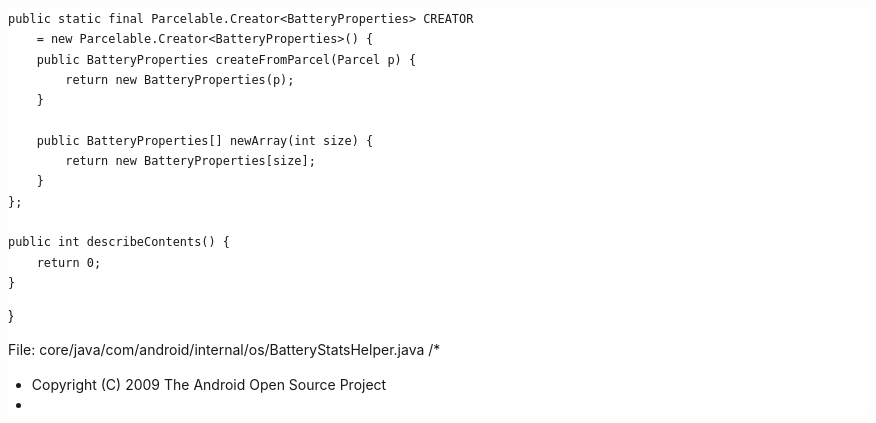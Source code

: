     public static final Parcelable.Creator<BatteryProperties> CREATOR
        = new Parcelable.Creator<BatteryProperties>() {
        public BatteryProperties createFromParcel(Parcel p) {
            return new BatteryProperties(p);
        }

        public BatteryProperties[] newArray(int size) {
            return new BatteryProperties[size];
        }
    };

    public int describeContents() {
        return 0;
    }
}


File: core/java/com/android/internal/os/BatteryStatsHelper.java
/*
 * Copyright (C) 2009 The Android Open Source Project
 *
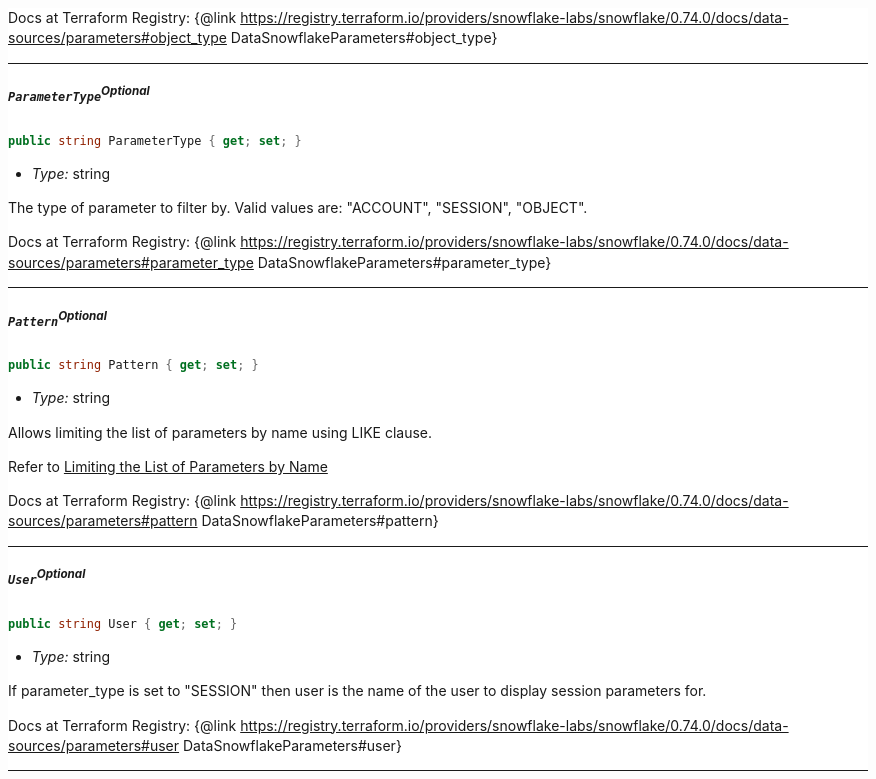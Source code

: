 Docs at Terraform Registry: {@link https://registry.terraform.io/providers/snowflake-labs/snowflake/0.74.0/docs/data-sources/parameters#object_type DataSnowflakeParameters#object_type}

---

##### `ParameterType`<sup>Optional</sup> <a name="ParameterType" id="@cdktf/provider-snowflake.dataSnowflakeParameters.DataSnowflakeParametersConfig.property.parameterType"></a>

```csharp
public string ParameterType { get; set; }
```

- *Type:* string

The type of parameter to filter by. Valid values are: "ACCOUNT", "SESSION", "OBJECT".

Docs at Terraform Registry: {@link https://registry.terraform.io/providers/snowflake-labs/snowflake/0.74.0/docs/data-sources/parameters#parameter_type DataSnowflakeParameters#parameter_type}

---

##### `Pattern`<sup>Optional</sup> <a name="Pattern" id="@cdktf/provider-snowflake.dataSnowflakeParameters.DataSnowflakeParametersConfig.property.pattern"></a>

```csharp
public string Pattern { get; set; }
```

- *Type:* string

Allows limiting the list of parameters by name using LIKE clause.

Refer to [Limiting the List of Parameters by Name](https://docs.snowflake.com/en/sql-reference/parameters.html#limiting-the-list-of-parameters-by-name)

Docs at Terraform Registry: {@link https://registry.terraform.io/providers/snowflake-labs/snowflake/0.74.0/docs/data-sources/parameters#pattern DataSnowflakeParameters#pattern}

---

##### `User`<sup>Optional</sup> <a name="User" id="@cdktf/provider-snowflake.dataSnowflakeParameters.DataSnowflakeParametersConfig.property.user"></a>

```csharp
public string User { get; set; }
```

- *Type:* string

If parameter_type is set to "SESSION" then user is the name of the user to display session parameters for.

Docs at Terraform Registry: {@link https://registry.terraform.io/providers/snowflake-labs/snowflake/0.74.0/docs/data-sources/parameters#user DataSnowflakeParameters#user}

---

•••

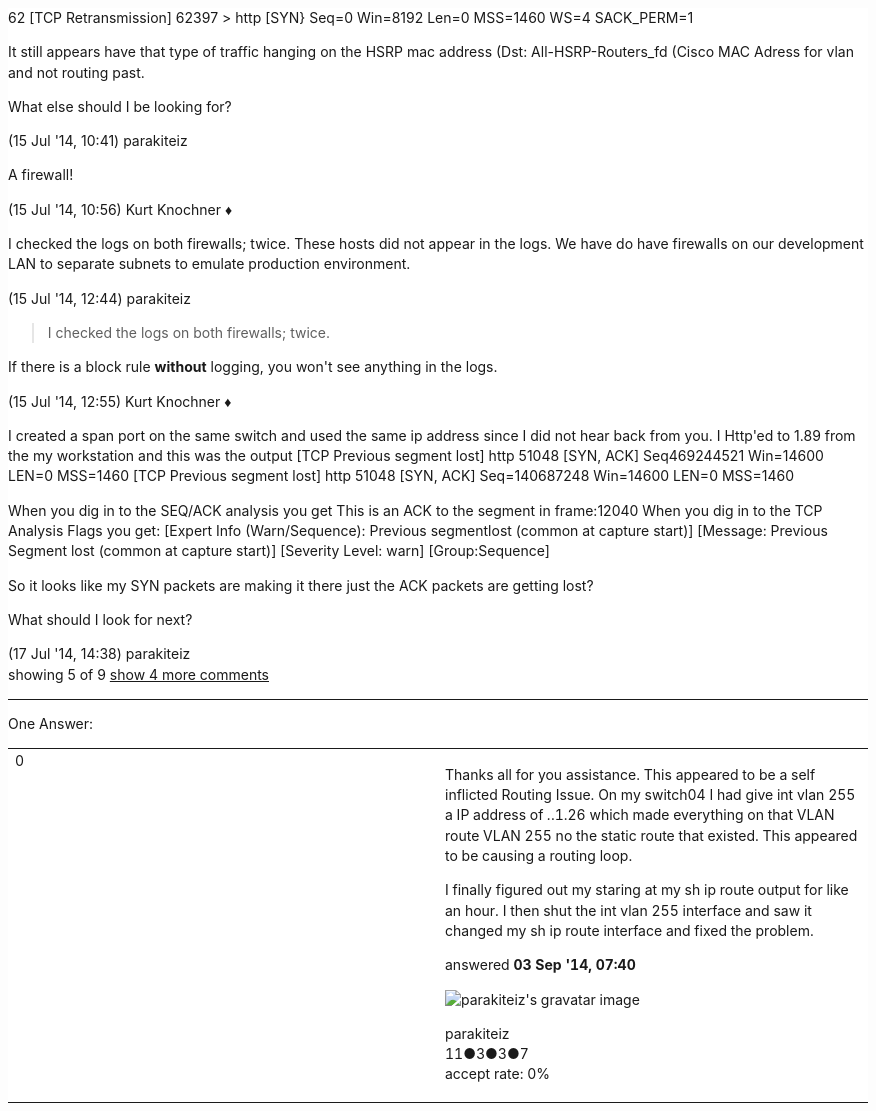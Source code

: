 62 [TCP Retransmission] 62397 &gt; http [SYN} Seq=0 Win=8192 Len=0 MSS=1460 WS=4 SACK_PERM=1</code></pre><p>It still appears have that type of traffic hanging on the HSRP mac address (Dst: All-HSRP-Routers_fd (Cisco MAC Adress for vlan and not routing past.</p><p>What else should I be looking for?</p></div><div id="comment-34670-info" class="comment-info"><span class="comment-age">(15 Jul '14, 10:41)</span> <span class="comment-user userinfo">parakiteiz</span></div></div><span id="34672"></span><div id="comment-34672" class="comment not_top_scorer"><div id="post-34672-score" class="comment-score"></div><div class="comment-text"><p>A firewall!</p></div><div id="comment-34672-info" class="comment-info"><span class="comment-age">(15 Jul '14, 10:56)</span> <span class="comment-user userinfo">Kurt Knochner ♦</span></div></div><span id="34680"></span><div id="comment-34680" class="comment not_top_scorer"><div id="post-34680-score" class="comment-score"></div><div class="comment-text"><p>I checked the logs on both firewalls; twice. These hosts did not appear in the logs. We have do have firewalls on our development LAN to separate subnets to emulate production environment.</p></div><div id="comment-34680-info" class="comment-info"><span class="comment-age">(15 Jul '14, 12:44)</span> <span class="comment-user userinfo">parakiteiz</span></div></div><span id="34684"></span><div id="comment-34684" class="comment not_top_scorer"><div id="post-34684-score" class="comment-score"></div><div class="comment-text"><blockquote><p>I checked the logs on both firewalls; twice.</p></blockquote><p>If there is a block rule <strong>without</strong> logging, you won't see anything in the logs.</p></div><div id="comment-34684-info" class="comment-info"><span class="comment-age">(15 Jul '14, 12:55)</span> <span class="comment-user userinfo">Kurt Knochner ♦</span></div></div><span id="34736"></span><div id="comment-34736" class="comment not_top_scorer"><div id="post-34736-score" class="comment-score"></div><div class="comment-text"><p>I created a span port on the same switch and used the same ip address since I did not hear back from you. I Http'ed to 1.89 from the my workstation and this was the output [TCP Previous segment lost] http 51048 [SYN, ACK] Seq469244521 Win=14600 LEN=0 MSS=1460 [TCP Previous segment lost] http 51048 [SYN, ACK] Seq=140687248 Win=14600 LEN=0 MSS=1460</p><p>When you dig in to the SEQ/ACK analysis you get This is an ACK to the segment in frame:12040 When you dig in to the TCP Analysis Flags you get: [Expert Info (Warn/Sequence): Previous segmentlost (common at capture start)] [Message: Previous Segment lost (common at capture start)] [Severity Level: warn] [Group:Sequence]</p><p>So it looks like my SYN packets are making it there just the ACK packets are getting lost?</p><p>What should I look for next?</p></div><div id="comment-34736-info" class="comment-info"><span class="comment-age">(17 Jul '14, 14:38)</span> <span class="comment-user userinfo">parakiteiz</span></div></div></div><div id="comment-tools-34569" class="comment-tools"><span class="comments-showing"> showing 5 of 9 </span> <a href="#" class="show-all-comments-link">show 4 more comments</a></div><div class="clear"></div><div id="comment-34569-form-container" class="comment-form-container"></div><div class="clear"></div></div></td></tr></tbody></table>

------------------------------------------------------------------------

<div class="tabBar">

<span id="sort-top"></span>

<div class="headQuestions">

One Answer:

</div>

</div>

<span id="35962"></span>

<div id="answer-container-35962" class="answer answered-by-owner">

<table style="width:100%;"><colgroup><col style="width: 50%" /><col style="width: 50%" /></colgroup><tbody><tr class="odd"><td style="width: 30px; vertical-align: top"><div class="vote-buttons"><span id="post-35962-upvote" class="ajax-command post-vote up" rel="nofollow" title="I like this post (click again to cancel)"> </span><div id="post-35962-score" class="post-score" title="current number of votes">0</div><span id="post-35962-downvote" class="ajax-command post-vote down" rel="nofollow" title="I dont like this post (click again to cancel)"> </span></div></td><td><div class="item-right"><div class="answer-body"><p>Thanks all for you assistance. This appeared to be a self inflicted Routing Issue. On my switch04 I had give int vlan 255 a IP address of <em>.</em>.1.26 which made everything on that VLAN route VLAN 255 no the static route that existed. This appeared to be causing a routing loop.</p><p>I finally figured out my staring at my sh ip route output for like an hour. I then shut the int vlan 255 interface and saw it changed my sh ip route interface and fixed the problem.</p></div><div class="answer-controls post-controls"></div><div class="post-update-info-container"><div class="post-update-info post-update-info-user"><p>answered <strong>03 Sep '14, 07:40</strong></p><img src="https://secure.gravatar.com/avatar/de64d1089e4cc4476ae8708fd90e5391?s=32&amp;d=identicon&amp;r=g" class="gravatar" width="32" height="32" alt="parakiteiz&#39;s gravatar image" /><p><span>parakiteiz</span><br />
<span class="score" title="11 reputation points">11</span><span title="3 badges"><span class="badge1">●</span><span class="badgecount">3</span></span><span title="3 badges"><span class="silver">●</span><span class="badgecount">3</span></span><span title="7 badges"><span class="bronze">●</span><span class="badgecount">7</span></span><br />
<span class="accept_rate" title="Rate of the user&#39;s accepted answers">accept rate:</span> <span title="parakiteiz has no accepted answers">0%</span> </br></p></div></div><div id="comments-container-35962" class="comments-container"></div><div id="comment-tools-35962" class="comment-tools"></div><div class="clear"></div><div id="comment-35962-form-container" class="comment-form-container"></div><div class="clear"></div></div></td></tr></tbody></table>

•••

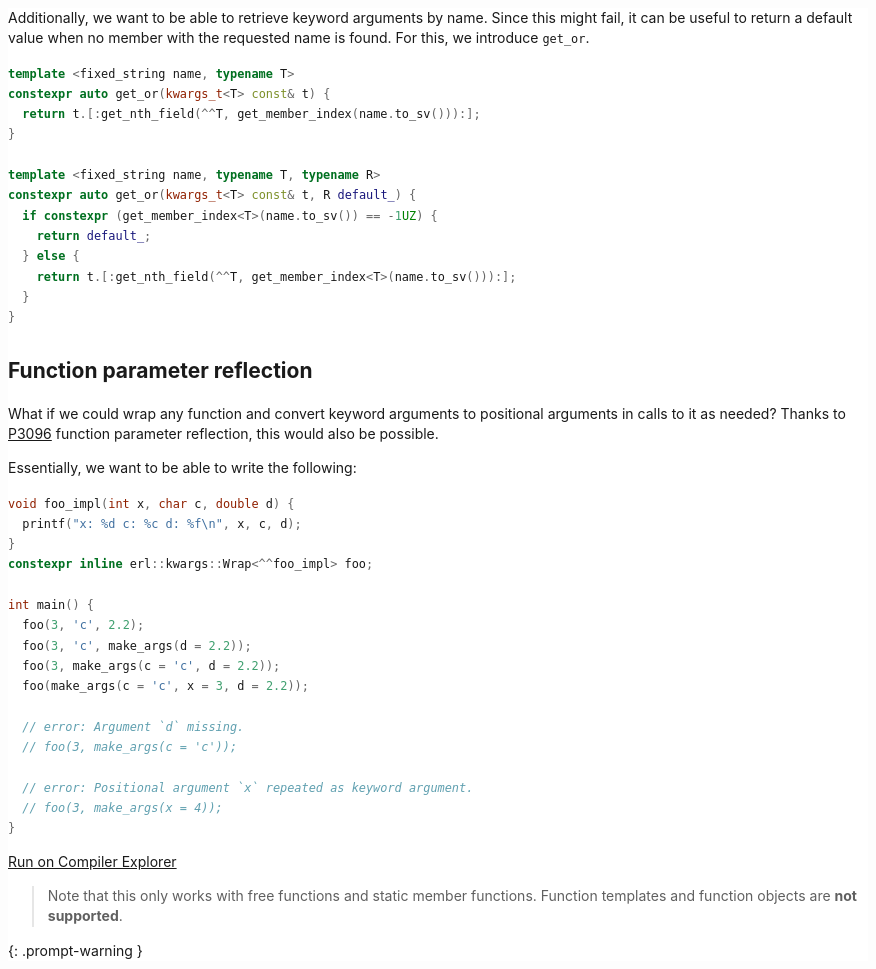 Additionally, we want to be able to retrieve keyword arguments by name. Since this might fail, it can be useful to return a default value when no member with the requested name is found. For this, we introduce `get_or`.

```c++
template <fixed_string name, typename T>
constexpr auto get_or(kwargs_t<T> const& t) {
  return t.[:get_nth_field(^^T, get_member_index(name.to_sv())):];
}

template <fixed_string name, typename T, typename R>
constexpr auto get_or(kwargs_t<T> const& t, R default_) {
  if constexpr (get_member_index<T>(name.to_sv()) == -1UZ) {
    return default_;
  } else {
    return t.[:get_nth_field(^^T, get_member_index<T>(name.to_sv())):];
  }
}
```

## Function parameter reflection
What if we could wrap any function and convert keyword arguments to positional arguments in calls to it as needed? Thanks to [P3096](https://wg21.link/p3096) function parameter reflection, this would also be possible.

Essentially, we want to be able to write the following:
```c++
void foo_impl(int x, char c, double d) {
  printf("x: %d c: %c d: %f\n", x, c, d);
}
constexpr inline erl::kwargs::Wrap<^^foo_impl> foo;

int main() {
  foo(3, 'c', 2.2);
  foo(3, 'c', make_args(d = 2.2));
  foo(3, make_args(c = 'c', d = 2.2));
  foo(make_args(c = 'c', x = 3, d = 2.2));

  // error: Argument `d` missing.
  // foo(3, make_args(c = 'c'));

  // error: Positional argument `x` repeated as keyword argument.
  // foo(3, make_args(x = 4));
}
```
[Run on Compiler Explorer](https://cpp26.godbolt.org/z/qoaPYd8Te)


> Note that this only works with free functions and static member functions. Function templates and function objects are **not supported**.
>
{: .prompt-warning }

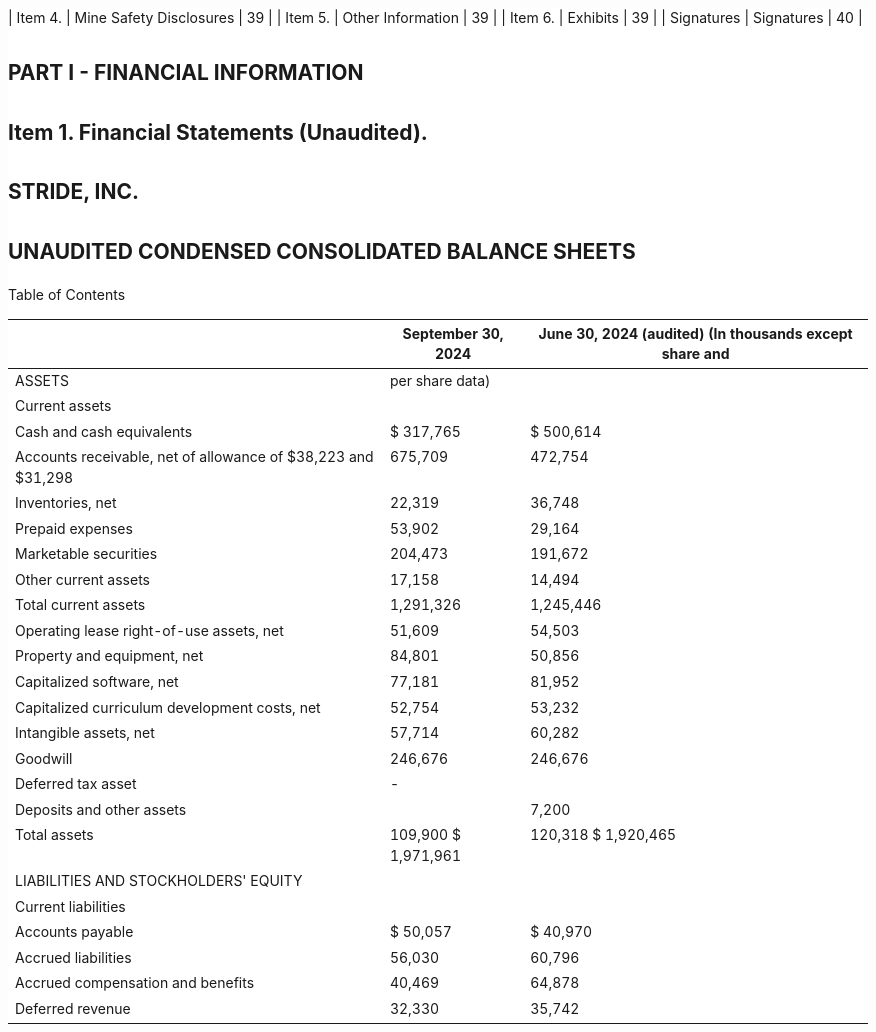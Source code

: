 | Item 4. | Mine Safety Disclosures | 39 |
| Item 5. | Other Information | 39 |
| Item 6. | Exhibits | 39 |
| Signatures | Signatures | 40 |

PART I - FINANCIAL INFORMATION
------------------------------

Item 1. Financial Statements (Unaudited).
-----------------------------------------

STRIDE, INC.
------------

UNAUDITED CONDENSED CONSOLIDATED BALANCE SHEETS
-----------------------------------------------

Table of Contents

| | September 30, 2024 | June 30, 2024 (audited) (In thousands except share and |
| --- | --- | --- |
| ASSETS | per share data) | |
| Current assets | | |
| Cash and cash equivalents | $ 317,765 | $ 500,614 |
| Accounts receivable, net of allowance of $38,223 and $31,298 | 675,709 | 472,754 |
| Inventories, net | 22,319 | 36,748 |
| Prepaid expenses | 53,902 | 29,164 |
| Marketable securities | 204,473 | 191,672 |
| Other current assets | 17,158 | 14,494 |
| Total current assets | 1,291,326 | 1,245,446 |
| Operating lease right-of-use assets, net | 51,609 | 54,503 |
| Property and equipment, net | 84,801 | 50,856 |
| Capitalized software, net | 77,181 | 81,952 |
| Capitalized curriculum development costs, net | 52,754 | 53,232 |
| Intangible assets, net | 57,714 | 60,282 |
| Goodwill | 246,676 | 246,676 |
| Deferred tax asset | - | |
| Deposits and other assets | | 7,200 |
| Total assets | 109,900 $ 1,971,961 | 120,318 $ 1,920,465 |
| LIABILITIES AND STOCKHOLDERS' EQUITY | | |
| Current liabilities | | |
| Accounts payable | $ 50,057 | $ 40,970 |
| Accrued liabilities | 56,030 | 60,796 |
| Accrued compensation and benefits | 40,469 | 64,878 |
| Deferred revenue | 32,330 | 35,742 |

•••

What is needed:
After locating the line holding "317,765 | $ 500,614 |" above, output exactly that line and every line after it through the line holding "32,330 | 35,742 |". Include nothing else.

Exercise solution:
| Cash and cash equivalents | $ 317,765 | $ 500,614 |
| Accounts receivable, net of allowance of $38,223 and $31,298 | 675,709 | 472,754 |
| Inventories, net | 22,319 | 36,748 |
| Prepaid expenses | 53,902 | 29,164 |
| Marketable securities | 204,473 | 191,672 |
| Other current assets | 17,158 | 14,494 |
| Total current assets | 1,291,326 | 1,245,446 |
| Operating lease right-of-use assets, net | 51,609 | 54,503 |
| Property and equipment, net | 84,801 | 50,856 |
| Capitalized software, net | 77,181 | 81,952 |
| Capitalized curriculum development costs, net | 52,754 | 53,232 |
| Intangible assets, net | 57,714 | 60,282 |
| Goodwill | 246,676 | 246,676 |
| Deferred tax asset | - | |
| Deposits and other assets | | 7,200 |
| Total assets | 109,900 $ 1,971,961 | 120,318 $ 1,920,465 |
| LIABILITIES AND STOCKHOLDERS' EQUITY | | |
| Current liabilities | | |
| Accounts payable | $ 50,057 | $ 40,970 |
| Accrued liabilities | 56,030 | 60,796 |
| Accrued compensation and benefits | 40,469 | 64,878 |
| Deferred revenue | 32,330 | 35,742 |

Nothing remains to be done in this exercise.